PROBLEM TO WORK ON = The lines you return must be all those in the data that hold the string "dots".

Recorded data:
▶

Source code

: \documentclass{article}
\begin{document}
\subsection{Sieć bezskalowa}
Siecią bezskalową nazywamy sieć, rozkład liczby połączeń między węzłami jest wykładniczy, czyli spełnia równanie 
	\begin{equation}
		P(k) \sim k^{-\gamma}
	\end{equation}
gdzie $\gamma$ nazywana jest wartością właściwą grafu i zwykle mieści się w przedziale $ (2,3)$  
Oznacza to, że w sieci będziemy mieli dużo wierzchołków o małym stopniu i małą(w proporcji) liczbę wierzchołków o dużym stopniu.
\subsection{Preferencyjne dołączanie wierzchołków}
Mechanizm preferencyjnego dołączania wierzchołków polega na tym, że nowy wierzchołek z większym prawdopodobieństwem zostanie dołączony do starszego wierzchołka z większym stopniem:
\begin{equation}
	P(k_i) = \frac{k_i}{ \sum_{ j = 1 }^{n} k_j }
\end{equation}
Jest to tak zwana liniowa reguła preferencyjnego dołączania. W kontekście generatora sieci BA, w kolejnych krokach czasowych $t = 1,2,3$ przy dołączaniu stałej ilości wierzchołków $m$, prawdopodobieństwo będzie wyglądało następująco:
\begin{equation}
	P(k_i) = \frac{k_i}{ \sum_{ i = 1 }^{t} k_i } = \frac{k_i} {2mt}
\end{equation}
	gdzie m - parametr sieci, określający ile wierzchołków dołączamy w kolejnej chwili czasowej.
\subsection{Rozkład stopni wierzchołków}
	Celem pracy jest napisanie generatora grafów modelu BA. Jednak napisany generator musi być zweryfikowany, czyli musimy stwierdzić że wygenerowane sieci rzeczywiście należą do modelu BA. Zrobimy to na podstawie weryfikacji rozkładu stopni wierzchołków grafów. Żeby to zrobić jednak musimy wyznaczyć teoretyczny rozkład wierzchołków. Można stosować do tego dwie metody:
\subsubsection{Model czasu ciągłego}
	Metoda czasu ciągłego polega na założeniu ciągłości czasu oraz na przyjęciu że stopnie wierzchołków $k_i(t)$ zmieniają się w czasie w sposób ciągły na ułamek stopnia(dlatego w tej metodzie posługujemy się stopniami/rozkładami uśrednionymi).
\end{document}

◀
▶

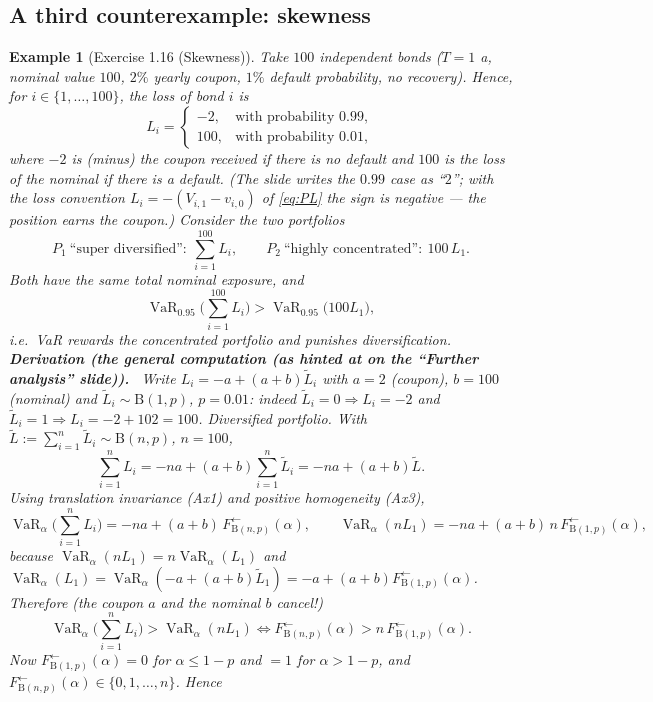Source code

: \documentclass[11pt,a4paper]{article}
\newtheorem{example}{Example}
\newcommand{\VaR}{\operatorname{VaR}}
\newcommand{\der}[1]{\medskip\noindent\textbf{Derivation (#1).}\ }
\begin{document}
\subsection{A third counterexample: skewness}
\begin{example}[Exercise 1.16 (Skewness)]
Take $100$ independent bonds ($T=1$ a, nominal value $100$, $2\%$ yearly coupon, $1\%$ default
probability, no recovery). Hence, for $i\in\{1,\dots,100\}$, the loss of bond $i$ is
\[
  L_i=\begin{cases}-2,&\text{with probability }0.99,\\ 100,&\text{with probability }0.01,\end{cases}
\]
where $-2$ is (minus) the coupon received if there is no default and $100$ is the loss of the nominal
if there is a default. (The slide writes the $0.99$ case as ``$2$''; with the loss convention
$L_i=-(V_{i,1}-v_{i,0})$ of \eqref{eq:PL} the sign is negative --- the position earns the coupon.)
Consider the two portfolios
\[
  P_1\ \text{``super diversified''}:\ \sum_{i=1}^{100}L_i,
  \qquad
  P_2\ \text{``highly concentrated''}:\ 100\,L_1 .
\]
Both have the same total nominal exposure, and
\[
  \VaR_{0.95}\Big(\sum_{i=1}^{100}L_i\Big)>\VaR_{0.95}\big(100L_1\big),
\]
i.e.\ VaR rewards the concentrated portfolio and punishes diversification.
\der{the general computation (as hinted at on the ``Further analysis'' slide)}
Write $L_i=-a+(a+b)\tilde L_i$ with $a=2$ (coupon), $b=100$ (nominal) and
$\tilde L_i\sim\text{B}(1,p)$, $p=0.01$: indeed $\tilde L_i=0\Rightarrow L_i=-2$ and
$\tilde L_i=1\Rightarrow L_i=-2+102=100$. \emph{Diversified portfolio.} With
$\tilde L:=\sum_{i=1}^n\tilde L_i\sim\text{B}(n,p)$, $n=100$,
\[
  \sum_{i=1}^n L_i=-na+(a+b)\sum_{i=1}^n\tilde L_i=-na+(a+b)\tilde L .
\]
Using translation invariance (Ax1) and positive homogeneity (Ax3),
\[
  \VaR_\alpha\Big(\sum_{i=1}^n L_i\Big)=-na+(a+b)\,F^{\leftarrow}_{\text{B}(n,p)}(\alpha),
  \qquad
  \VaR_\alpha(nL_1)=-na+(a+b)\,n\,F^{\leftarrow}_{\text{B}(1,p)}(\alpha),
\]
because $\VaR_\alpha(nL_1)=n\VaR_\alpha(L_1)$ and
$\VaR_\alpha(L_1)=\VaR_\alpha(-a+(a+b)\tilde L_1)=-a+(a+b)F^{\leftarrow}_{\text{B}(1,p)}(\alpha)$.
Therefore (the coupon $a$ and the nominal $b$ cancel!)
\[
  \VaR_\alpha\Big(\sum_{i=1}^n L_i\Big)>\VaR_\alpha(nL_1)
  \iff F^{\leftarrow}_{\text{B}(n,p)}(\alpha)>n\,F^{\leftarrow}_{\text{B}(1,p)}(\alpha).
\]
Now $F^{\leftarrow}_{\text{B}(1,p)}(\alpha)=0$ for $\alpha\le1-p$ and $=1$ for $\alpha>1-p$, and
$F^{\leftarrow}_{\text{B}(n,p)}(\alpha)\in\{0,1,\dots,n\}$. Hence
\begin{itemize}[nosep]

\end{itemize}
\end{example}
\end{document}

◀
▶

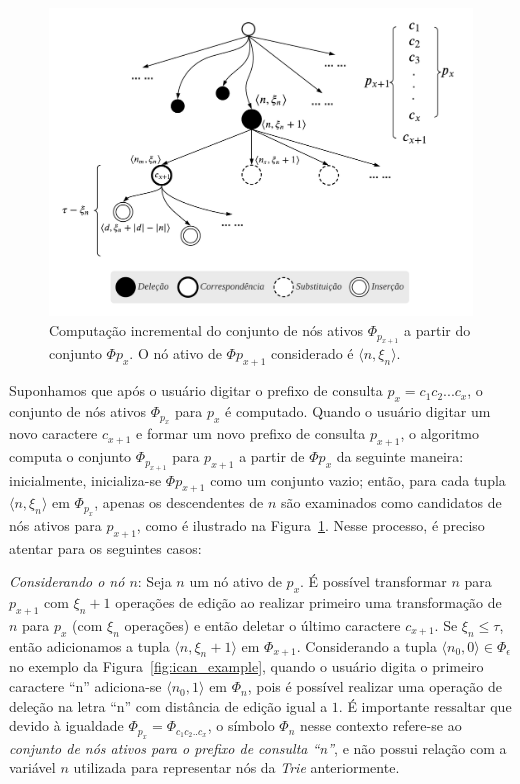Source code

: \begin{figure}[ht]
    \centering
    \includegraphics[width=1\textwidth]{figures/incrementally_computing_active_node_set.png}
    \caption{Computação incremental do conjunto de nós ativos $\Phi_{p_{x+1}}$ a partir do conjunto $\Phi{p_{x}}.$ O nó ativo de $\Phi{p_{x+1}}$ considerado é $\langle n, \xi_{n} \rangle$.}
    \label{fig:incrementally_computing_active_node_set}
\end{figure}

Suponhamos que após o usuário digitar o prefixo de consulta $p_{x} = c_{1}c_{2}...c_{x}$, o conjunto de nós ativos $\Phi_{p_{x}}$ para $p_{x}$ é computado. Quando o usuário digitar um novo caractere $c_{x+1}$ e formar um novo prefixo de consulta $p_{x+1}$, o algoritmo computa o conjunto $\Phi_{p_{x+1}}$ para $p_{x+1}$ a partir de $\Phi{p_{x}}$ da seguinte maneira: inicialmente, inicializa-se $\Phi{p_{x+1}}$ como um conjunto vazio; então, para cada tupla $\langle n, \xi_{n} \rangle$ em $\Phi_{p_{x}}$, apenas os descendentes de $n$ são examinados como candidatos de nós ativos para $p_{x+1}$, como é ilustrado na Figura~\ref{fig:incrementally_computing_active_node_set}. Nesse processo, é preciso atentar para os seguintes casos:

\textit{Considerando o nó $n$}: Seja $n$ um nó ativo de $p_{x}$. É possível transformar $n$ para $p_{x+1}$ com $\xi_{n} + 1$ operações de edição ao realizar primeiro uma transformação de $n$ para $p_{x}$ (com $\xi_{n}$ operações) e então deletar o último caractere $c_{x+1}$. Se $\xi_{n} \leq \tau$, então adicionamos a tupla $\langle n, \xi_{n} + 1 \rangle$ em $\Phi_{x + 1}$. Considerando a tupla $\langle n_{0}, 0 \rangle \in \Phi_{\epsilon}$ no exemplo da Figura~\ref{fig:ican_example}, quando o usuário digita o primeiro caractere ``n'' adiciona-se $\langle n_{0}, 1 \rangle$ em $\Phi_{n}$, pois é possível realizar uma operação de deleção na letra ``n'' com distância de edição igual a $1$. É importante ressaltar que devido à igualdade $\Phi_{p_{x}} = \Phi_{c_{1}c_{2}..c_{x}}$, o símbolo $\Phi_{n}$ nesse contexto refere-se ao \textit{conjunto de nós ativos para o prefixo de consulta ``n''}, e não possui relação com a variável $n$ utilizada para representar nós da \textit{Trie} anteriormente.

◀

FINISHED TASK =
probability, no recovery). Hence, for $i\in\{1,\dots,100\}$, the loss of bond $i$ is
$F^{\leftarrow}_{\text{B}(n,p)}(\alpha)\in\{0,1,\dots,n\}$. Hence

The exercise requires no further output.